> INFORMATION PROVIDED
=======

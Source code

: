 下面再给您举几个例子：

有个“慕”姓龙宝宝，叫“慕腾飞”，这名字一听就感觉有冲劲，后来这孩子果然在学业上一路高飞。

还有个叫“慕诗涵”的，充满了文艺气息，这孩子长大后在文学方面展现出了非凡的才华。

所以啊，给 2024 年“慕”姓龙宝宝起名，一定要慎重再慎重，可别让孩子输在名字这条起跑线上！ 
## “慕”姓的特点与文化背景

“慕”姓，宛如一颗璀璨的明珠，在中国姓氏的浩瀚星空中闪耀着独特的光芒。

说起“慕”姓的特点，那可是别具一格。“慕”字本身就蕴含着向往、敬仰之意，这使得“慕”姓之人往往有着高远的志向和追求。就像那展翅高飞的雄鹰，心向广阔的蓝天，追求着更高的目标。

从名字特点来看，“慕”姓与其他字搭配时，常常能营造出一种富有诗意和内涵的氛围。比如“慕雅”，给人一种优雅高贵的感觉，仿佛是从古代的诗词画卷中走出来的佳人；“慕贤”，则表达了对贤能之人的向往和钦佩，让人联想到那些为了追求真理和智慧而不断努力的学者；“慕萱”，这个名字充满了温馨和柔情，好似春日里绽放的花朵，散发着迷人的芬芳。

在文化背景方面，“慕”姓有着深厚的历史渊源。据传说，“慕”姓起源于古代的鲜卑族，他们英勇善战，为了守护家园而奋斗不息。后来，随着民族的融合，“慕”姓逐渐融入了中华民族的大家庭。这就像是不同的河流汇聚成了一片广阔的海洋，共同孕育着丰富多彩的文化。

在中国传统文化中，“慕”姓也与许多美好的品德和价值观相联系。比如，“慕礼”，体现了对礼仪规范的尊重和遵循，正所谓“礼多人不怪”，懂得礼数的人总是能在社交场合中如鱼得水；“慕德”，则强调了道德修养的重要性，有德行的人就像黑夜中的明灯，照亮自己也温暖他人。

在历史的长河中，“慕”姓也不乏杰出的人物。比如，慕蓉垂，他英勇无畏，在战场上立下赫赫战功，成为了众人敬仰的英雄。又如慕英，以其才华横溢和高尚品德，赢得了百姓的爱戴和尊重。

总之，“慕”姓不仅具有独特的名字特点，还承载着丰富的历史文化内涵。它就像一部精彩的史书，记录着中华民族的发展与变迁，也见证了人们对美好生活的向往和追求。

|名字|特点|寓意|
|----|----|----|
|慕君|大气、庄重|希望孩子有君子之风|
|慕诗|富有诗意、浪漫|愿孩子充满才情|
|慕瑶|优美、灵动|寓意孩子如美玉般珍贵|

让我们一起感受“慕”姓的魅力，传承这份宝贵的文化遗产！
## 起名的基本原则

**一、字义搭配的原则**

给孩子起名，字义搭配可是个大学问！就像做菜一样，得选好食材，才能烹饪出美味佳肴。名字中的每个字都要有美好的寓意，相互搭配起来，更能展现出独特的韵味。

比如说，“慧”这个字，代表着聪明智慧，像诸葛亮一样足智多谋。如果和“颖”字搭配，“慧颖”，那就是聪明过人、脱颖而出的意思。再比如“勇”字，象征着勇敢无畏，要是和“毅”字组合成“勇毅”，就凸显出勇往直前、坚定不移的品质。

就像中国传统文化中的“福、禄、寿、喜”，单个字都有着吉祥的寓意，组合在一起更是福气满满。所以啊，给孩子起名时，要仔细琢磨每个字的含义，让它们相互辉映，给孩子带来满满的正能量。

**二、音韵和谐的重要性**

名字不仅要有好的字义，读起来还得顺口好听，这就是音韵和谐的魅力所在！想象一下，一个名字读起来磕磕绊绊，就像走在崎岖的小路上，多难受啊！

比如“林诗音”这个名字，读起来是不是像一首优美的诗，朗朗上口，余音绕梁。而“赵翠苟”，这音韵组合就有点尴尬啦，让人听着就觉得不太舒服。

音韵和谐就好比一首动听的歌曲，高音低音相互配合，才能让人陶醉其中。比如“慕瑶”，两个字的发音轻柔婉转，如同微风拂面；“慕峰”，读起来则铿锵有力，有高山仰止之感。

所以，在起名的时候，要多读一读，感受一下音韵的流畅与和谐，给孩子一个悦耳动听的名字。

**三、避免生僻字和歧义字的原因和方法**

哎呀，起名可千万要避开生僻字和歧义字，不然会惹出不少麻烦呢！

=======

> ASSIGNMENT
Copy, please, exactly the lines that start at the first line of the data and end at the line containing "给孩子起名，字义搭配可是个大", both kept and no others.

> OUTPUT FOR THIS TASK
Source code

: 下面再给您举几个例子：

有个“慕”姓龙宝宝，叫“慕腾飞”，这名字一听就感觉有冲劲，后来这孩子果然在学业上一路高飞。

还有个叫“慕诗涵”的，充满了文艺气息，这孩子长大后在文学方面展现出了非凡的才华。

所以啊，给 2024 年“慕”姓龙宝宝起名，一定要慎重再慎重，可别让孩子输在名字这条起跑线上！ 
## “慕”姓的特点与文化背景

“慕”姓，宛如一颗璀璨的明珠，在中国姓氏的浩瀚星空中闪耀着独特的光芒。

说起“慕”姓的特点，那可是别具一格。“慕”字本身就蕴含着向往、敬仰之意，这使得“慕”姓之人往往有着高远的志向和追求。就像那展翅高飞的雄鹰，心向广阔的蓝天，追求着更高的目标。

从名字特点来看，“慕”姓与其他字搭配时，常常能营造出一种富有诗意和内涵的氛围。比如“慕雅”，给人一种优雅高贵的感觉，仿佛是从古代的诗词画卷中走出来的佳人；“慕贤”，则表达了对贤能之人的向往和钦佩，让人联想到那些为了追求真理和智慧而不断努力的学者；“慕萱”，这个名字充满了温馨和柔情，好似春日里绽放的花朵，散发着迷人的芬芳。

在文化背景方面，“慕”姓有着深厚的历史渊源。据传说，“慕”姓起源于古代的鲜卑族，他们英勇善战，为了守护家园而奋斗不息。后来，随着民族的融合，“慕”姓逐渐融入了中华民族的大家庭。这就像是不同的河流汇聚成了一片广阔的海洋，共同孕育着丰富多彩的文化。

在中国传统文化中，“慕”姓也与许多美好的品德和价值观相联系。比如，“慕礼”，体现了对礼仪规范的尊重和遵循，正所谓“礼多人不怪”，懂得礼数的人总是能在社交场合中如鱼得水；“慕德”，则强调了道德修养的重要性，有德行的人就像黑夜中的明灯，照亮自己也温暖他人。

在历史的长河中，“慕”姓也不乏杰出的人物。比如，慕蓉垂，他英勇无畏，在战场上立下赫赫战功，成为了众人敬仰的英雄。又如慕英，以其才华横溢和高尚品德，赢得了百姓的爱戴和尊重。

总之，“慕”姓不仅具有独特的名字特点，还承载着丰富的历史文化内涵。它就像一部精彩的史书，记录着中华民族的发展与变迁，也见证了人们对美好生活的向往和追求。

|名字|特点|寓意|
|----|----|----|
|慕君|大气、庄重|希望孩子有君子之风|
|慕诗|富有诗意、浪漫|愿孩子充满才情|
|慕瑶|优美、灵动|寓意孩子如美玉般珍贵|

让我们一起感受“慕”姓的魅力，传承这份宝贵的文化遗产！
## 起名的基本原则

**一、字义搭配的原则**

给孩子起名，字义搭配可是个大学问！就像做菜一样，得选好食材，才能烹饪出美味佳肴。名字中的每个字都要有美好的寓意，相互搭配起来，更能展现出独特的韵味。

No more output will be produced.